=== Exercise ===
Exact reproduction of the following data is required.

::: Supplied records

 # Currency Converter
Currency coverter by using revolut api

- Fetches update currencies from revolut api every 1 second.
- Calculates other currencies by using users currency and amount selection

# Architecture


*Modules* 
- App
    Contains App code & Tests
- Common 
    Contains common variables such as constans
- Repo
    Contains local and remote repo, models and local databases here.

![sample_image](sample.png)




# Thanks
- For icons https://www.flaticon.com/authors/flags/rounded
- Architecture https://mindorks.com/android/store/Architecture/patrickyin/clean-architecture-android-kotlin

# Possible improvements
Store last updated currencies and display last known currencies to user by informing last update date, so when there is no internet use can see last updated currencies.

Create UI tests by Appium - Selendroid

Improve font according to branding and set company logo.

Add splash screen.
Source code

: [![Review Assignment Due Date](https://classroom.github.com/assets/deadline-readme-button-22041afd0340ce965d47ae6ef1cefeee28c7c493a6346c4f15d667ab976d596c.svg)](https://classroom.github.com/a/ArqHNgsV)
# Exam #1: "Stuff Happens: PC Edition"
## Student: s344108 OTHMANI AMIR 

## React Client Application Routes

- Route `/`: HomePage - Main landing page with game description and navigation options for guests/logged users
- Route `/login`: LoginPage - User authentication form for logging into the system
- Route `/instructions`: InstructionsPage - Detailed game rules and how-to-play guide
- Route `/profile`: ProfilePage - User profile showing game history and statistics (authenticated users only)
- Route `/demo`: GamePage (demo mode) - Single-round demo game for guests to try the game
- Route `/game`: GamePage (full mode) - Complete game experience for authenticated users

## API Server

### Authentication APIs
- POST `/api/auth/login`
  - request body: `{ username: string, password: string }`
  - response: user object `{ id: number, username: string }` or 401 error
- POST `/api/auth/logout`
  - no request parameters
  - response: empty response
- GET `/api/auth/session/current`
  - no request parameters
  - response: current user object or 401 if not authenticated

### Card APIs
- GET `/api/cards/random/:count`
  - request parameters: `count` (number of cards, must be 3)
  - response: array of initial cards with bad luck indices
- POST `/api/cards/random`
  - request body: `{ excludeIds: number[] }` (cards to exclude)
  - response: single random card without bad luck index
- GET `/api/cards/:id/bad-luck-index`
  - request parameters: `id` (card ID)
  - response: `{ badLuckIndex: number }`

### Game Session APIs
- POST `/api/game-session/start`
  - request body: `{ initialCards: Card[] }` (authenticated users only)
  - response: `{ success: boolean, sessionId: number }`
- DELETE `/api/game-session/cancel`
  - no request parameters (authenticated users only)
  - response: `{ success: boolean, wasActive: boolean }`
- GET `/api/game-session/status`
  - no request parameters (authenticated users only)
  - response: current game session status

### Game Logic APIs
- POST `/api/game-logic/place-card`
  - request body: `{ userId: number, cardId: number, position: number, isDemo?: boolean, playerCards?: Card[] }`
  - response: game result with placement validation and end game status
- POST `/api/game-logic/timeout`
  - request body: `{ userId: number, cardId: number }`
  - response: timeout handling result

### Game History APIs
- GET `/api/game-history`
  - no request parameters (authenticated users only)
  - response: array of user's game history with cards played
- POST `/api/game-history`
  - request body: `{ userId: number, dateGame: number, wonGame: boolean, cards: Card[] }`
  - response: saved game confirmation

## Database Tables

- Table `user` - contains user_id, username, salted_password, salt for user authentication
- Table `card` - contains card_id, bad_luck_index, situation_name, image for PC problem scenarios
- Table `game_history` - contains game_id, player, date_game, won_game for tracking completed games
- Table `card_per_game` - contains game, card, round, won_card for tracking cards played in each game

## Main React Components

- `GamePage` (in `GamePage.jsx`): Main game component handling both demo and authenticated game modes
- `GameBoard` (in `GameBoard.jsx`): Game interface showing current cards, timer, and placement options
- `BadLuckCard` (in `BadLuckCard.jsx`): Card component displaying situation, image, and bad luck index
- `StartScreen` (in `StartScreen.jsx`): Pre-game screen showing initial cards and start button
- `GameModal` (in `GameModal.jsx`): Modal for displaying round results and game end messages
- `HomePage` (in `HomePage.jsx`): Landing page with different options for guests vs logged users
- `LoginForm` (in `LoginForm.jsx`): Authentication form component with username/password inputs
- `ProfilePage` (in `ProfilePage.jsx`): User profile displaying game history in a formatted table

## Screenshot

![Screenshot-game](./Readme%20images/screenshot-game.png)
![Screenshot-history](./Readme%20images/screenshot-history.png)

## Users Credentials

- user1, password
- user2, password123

::::::

=== Solution to the exercise ===
 # Currency Converter
Currency coverter by using revolut api

- Fetches update currencies from revolut api every 1 second.
- Calculates other currencies by using users currency and amount selection

# Architecture


*Modules* 
- App
    Contains App code & Tests
- Common 
    Contains common variables such as constans
- Repo
    Contains local and remote repo, models and local databases here.

![sample_image](sample.png)




# Thanks
- For icons https://www.flaticon.com/authors/flags/rounded
- Architecture https://mindorks.com/android/store/Architecture/patrickyin/clean-architecture-android-kotlin

# Possible improvements
Store last updated currencies and display last known currencies to user by informing last update date, so when there is no internet use can see last updated currencies.

Create UI tests by Appium - Selendroid

Improve font according to branding and set company logo.

Add splash screen.
Source code

: [![Review Assignment Due Date](https://classroom.github.com/assets/deadline-readme-button-22041afd0340ce965d47ae6ef1cefeee28c7c493a6346c4f15d667ab976d596c.svg)](https://classroom.github.com/a/ArqHNgsV)
# Exam #1: "Stuff Happens: PC Edition"
## Student: s344108 OTHMANI AMIR 

## React Client Application Routes

- Route `/`: HomePage - Main landing page with game description and navigation options for guests/logged users
- Route `/login`: LoginPage - User authentication form for logging into the system
- Route `/instructions`: InstructionsPage - Detailed game rules and how-to-play guide
- Route `/profile`: ProfilePage - User profile showing game history and statistics (authenticated users only)
- Route `/demo`: GamePage (demo mode) - Single-round demo game for guests to try the game
- Route `/game`: GamePage (full mode) - Complete game experience for authenticated users

## API Server

### Authentication APIs
- POST `/api/auth/login`
  - request body: `{ username: string, password: string }`
  - response: user object `{ id: number, username: string }` or 401 error
- POST `/api/auth/logout`
  - no request parameters
  - response: empty response
- GET `/api/auth/session/current`
  - no request parameters
  - response: current user object or 401 if not authenticated

### Card APIs
- GET `/api/cards/random/:count`
  - request parameters: `count` (number of cards, must be 3)
  - response: array of initial cards with bad luck indices
- POST `/api/cards/random`
  - request body: `{ excludeIds: number[] }` (cards to exclude)
  - response: single random card without bad luck index
- GET `/api/cards/:id/bad-luck-index`
  - request parameters: `id` (card ID)
  - response: `{ badLuckIndex: number }`

### Game Session APIs
- POST `/api/game-session/start`
  - request body: `{ initialCards: Card[] }` (authenticated users only)
  - response: `{ success: boolean, sessionId: number }`
- DELETE `/api/game-session/cancel`
  - no request parameters (authenticated users only)
  - response: `{ success: boolean, wasActive: boolean }`
- GET `/api/game-session/status`
  - no request parameters (authenticated users only)
  - response: current game session status

### Game Logic APIs
- POST `/api/game-logic/place-card`
  - request body: `{ userId: number, cardId: number, position: number, isDemo?: boolean, playerCards?: Card[] }`
  - response: game result with placement validation and end game status
- POST `/api/game-logic/timeout`
  - request body: `{ userId: number, cardId: number }`
  - response: timeout handling result

### Game History APIs
- GET `/api/game-history`
  - no request parameters (authenticated users only)
  - response: array of user's game history with cards played
- POST `/api/game-history`
  - request body: `{ userId: number, dateGame: number, wonGame: boolean, cards: Card[] }`
  - response: saved game confirmation

## Database Tables

- Table `user` - contains user_id, username, salted_password, salt for user authentication
- Table `card` - contains card_id, bad_luck_index, situation_name, image for PC problem scenarios
- Table `game_history` - contains game_id, player, date_game, won_game for tracking completed games
- Table `card_per_game` - contains game, card, round, won_card for tracking cards played in each game

## Main React Components

- `GamePage` (in `GamePage.jsx`): Main game component handling both demo and authenticated game modes
- `GameBoard` (in `GameBoard.jsx`): Game interface showing current cards, timer, and placement options
- `BadLuckCard` (in `BadLuckCard.jsx`): Card component displaying situation, image, and bad luck index
- `StartScreen` (in `StartScreen.jsx`): Pre-game screen showing initial cards and start button
- `GameModal` (in `GameModal.jsx`): Modal for displaying round results and game end messages
- `HomePage` (in `HomePage.jsx`): Landing page with different options for guests vs logged users
- `LoginForm` (in `LoginForm.jsx`): Authentication form component with username/password inputs
- `ProfilePage` (in `ProfilePage.jsx`): User profile displaying game history in a formatted table

## Screenshot

![Screenshot-game](./Readme%20images/screenshot-game.png)
![Screenshot-history](./Readme%20images/screenshot-history.png)

## Users Credentials

- user1, password
- user2, password123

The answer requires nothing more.